If you set your compiler to disable code optimization you may have a different result. Or you can try setting the variable to volatile which tells the compiler that it doesn't know about all uses of the variable and so allocate it even if the optimizer says it's not needed (which won't stop your variable's memory from being deallocated after you leave the function, it'll just force the allocation in the first place).
As a side note this issue can come up in embedded systems where you have a pointer to a hardware register that triggers hardware actions when set (for instance you might have hardware registers that control a robots arm motion). If you don't declare the pointer to that register volatile then the compiler may optimize away your assignment thinking it's never used.
When fun returns, i goes out of scope so that the address you've returned now points to something else. Try to malloc() some memory and return that instead. And don't forget to call free() when you're done with it :)
And also the second printf in main shows 10 is a pure luck because you have not yet used that space/address for something else.
As @clcto mentions in the first comment the variable i is local to function and it get de-allocated when function returns.
Now why uncommenting the two print statements in function fun() make the value of p to be 10?

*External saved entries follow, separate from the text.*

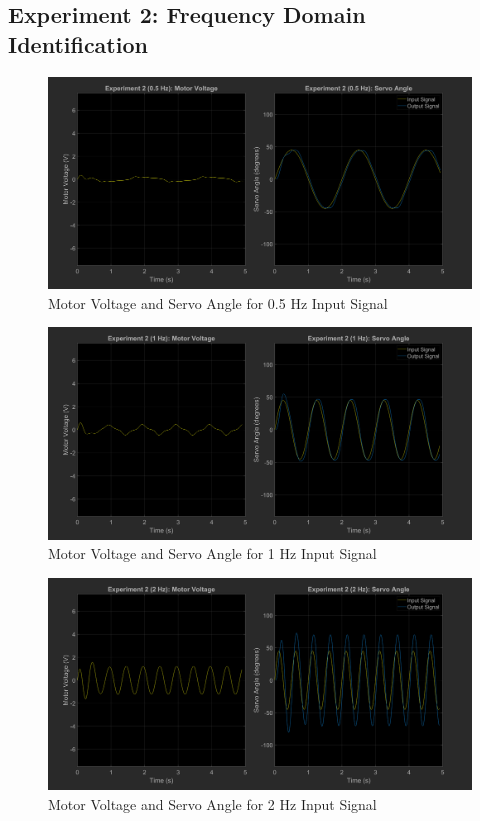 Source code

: \documentclass[12pt]{article}
\begin{document}
\subsection{Experiment 2: Frequency Domain Identification}
\begin{figure}[h!]
    \centering
    \includegraphics[width=\textwidth]{exp2_0.5}
    \caption{\label{fig:exp2_0.5}Motor Voltage and Servo Angle for 0.5 Hz Input Signal}
\end{figure}
\begin{figure}[h!]
    \centering
    \includegraphics[width=\textwidth]{exp2_1}
    \caption{\label{fig:exp2_0.5}Motor Voltage and Servo Angle for 1 Hz Input Signal}
\end{figure}
\begin{figure}[h!]
    \centering
    \includegraphics[width=\textwidth]{exp2_2}
    \caption{\label{fig:exp2_0.5}Motor Voltage and Servo Angle for 2 Hz Input Signal}
\end{figure}
\end{document}
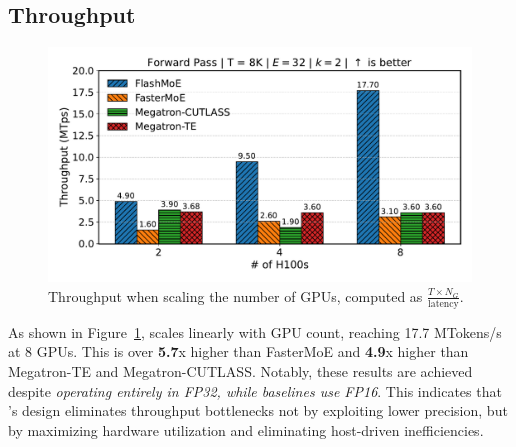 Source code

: \subsection{Throughput}\label{subsec:throughput}
\begin{figure}
    \vspace{-15pt}
    \centering
    \includegraphics[width=0.9\linewidth, keepaspectratio]{flash_figs/throughput_8}
    \caption{Throughput when scaling the number of GPUs, computed as $\frac{T \times N_G}{\text{latency}}$.}
    \label{fig:thr}
\end{figure}
As shown in Figure~\ref{fig:thr}, \sysname scales linearly with GPU count, reaching 17.7 MTokens/s at 8 GPUs.
This is over \textbf{5.7}x higher than FasterMoE and \textbf{4.9}x higher than Megatron-TE and Megatron-CUTLASS\@.
Notably, these results are achieved despite \emph{\sysname operating entirely in FP32,
    while baselines use FP16}.
This indicates that \sysname’s design eliminates throughput bottlenecks not by
exploiting lower precision, but by maximizing hardware utilization and eliminating host-driven inefficiencies.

It can be because of many reasons which may be dependent on internal behavior of C and your system. But my guess is that it is happening because of how print works.
It maintains a buffer that I know. It fills it and then print it to the console when it get filled completely. So the first two print calls in fun() push i to the buffer, which is not yet filled completely. So when you are returning from fun() it may be possible that i doesn't get de-allocated because buffer is using it (or may be any other reason which I am not sure of but due to buffer i is preserved.)
To support my guess I tried to flush the buffer before printing again and now it doesn't prints 10. You can see the output here and the modified code is below:
#include <stdio.h>
//returning a pointer
int *fun()
{
int i = 10;
printf ("%u\n",i);
printf ("%u\n",&i);
return &i;
}
int main()
{
int *p;
p = fun();
fflush(stdout);
printf ("p = %u\n", p);
printf ("i = %u \n",*p);
return 0;
}
I think my guess is wrong, as @KayakDave pinted out. It just get fit to the situation completely. Kindly refere to his answer for correct explanation.